Geometry of the Reformulation-Linearization-Technique: Domination of Disjunctions

TL;DR

This paper explores the geometric structure of the reformulation-linearization-technique (RLT) in binary mixed-integer optimization, revealing its dominance over certain disjunctive programming approaches and providing insights into its strength and applications.

Contribution

It characterizes the geometry of RLT closure and demonstrates its dominance over disjunctive programming methods based on cardinality equations.

Findings

RLT dominates disjunctive programming based on cardinality equations with RHS 1.

The geometry of RLT closure is characterized geometrically.

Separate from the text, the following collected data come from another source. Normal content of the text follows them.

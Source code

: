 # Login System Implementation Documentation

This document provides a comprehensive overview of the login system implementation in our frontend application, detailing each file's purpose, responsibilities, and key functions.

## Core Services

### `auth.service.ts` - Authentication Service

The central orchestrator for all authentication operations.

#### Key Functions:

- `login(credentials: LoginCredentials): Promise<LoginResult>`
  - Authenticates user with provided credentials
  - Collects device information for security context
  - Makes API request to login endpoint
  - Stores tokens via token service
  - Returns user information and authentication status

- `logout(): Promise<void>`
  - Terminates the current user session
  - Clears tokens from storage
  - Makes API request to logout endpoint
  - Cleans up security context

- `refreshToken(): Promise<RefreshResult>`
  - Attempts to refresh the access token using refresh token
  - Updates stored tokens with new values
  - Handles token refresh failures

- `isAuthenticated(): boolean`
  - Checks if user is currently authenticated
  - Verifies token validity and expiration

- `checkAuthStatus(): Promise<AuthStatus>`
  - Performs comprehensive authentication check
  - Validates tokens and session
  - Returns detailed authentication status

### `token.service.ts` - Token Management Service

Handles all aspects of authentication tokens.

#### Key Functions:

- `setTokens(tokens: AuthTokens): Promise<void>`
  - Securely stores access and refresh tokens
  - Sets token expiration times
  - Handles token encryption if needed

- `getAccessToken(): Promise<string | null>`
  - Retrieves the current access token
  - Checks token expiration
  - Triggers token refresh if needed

Results apply to strength comparison in quadratic assignment problems.

Abstract

The reformulation-linearization-technique (RLT) is a well-known strengthening technique for binary mixed-integer optimization. It is well known to dominate lift-and-project strengthening, which is based on disjunctive programming (DP) for single-variable disjunctions. In contrast to the latter, the geometry of RLT is not understood completely. We provide some insights by characterizing the points in the corresponding RLT closure geometrically. We exploit this insight to show that RLT even dominates DP approaches based on cardinality equations with right-hand side 1. This is in contrast to cardinality inequalities with right-hand side 1, whose DPs are not dominated. Our results have applications in the strength comparison for the quadratic assignment problem.